**ABOUT THIS EXERCISE:** Below are the records. Retype exactly the lines between the lines holding "rdfs:subClassOf fibo-fnd-arr-id:Identifier ." and "either of these", inclusive.

**DATA UNDER STUDY:**

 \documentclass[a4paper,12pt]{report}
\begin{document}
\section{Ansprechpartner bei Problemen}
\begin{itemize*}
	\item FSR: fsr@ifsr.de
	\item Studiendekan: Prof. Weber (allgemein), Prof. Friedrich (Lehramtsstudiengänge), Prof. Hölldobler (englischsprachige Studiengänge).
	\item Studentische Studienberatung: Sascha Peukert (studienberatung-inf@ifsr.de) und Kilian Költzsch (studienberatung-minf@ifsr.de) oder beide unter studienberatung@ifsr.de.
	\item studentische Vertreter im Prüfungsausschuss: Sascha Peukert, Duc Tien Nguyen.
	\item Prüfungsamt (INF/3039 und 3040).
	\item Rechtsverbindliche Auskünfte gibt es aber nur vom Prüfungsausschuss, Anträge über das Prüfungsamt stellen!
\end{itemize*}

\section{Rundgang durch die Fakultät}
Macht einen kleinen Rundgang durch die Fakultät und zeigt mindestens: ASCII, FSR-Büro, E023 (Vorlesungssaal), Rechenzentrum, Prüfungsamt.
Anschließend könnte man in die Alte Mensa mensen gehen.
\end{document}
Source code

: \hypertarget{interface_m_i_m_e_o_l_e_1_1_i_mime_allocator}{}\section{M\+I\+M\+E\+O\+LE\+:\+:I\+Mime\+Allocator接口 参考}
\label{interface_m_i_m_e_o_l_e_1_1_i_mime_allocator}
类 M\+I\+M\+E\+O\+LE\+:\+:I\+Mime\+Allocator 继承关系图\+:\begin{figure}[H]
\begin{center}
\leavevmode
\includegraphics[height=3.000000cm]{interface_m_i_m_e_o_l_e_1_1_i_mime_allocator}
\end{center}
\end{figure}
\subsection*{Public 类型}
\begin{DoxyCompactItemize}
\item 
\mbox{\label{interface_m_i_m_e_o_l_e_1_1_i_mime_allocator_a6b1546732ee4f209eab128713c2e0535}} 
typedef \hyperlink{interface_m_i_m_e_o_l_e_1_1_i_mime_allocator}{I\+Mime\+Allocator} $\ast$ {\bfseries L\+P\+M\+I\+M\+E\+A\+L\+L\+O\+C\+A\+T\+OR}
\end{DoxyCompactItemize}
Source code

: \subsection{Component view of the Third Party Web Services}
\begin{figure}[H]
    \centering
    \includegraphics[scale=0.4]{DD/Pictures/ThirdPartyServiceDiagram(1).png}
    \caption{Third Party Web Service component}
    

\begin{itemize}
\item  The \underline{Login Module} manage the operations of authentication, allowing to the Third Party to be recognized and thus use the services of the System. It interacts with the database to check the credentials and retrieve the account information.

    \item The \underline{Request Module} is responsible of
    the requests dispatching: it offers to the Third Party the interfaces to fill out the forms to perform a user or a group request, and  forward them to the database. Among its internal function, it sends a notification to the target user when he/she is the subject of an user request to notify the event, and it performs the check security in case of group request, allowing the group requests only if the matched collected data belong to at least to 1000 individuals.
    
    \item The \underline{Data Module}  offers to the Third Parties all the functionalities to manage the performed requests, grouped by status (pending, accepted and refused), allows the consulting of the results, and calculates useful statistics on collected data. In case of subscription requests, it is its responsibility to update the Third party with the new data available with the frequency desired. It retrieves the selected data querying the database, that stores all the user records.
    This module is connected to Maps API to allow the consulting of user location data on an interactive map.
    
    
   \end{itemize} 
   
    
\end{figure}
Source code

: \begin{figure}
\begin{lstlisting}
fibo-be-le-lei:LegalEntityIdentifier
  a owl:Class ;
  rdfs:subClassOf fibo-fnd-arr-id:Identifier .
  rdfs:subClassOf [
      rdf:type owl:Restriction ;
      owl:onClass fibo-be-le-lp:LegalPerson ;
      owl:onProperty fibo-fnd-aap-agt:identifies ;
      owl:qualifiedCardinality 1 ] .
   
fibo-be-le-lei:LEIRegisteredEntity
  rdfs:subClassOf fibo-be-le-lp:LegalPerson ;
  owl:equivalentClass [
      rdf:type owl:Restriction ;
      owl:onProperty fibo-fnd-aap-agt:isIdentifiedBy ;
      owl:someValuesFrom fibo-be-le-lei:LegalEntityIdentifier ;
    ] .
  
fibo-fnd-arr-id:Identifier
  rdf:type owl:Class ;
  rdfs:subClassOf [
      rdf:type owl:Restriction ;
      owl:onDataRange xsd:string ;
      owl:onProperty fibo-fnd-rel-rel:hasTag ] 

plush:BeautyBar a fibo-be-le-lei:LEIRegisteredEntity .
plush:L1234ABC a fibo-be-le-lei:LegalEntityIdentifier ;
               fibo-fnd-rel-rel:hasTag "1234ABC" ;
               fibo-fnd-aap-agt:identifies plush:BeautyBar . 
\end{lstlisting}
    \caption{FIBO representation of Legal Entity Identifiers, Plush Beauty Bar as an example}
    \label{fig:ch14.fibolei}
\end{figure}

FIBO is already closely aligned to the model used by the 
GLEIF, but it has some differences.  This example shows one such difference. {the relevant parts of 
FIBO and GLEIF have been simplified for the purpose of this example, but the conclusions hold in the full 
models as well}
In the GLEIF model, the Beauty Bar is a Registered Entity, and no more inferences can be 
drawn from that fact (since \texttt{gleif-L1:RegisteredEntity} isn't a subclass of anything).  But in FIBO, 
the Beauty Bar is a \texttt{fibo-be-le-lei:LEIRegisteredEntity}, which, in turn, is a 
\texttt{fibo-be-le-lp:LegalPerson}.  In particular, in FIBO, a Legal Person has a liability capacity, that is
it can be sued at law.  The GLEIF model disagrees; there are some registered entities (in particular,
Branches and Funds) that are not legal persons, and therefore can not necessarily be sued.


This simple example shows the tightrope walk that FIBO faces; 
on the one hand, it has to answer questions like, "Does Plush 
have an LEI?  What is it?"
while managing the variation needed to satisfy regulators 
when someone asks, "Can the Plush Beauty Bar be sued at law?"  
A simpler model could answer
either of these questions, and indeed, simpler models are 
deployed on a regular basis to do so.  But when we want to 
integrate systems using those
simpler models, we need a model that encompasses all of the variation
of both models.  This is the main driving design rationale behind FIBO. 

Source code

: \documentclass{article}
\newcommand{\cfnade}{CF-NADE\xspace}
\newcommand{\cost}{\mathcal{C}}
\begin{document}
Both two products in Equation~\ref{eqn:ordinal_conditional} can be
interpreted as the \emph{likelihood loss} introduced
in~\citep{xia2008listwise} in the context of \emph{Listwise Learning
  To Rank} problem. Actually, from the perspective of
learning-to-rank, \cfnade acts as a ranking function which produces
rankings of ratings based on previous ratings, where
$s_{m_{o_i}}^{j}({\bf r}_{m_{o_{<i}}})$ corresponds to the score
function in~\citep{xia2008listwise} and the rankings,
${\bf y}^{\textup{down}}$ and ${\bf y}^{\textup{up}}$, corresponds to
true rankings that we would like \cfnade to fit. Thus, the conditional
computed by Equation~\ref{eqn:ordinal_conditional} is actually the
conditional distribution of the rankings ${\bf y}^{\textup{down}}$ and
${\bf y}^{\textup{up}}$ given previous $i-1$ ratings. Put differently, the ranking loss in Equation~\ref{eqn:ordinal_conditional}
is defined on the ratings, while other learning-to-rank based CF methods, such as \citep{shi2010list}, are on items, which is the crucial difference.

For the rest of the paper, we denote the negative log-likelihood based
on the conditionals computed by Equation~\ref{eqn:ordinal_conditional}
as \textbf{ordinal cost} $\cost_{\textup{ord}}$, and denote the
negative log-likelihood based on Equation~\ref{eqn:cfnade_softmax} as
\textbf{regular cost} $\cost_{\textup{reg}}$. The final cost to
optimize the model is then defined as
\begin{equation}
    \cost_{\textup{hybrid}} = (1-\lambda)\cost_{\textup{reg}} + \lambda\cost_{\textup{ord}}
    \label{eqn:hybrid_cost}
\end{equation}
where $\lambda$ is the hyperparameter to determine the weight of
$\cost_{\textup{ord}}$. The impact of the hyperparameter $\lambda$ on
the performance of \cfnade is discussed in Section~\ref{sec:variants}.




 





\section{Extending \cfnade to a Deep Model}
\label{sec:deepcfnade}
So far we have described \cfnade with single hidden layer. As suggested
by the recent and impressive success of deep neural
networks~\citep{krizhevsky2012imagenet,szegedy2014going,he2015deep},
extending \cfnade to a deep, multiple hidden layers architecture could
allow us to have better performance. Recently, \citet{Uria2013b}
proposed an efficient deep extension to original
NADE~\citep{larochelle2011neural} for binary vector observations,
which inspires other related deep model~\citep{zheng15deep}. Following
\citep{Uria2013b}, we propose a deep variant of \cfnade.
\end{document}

**REPLY:**
  rdfs:subClassOf fibo-fnd-arr-id:Identifier .
  rdfs:subClassOf [
      rdf:type owl:Restriction ;
      owl:onClass fibo-be-le-lp:LegalPerson ;
      owl:onProperty fibo-fnd-aap-agt:identifies ;
      owl:qualifiedCardinality 1 ] .
   
fibo-be-le-lei:LEIRegisteredEntity
  rdfs:subClassOf fibo-be-le-lp:LegalPerson ;
  owl:equivalentClass [
      rdf:type owl:Restriction ;
      owl:onProperty fibo-fnd-aap-agt:isIdentifiedBy ;
      owl:someValuesFrom fibo-be-le-lei:LegalEntityIdentifier ;
    ] .
  
fibo-fnd-arr-id:Identifier
  rdf:type owl:Class ;
  rdfs:subClassOf [
      rdf:type owl:Restriction ;
      owl:onDataRange xsd:string ;
      owl:onProperty fibo-fnd-rel-rel:hasTag ] 

plush:BeautyBar a fibo-be-le-lei:LEIRegisteredEntity .
plush:L1234ABC a fibo-be-le-lei:LegalEntityIdentifier ;
               fibo-fnd-rel-rel:hasTag "1234ABC" ;
               fibo-fnd-aap-agt:identifies plush:BeautyBar . 
\end{lstlisting}
    \caption{FIBO representation of Legal Entity Identifiers, Plush Beauty Bar as an example}
    \label{fig:ch14.fibolei}
\end{figure}

FIBO is already closely aligned to the model used by the 
GLEIF, but it has some differences.  This example shows one such difference. {the relevant parts of 
FIBO and GLEIF have been simplified for the purpose of this example, but the conclusions hold in the full 
models as well}
In the GLEIF model, the Beauty Bar is a Registered Entity, and no more inferences can be 
drawn from that fact (since \texttt{gleif-L1:RegisteredEntity} isn't a subclass of anything).  But in FIBO, 
the Beauty Bar is a \texttt{fibo-be-le-lei:LEIRegisteredEntity}, which, in turn, is a 
\texttt{fibo-be-le-lp:LegalPerson}.  In particular, in FIBO, a Legal Person has a liability capacity, that is
it can be sued at law.  The GLEIF model disagrees; there are some registered entities (in particular,
Branches and Funds) that are not legal persons, and therefore can not necessarily be sued.


This simple example shows the tightrope walk that FIBO faces; 
on the one hand, it has to answer questions like, "Does Plush 
have an LEI?  What is it?"
while managing the variation needed to satisfy regulators 
when someone asks, "Can the Plush Beauty Bar be sued at law?"  
A simpler model could answer
either of these questions, and indeed, simpler models are 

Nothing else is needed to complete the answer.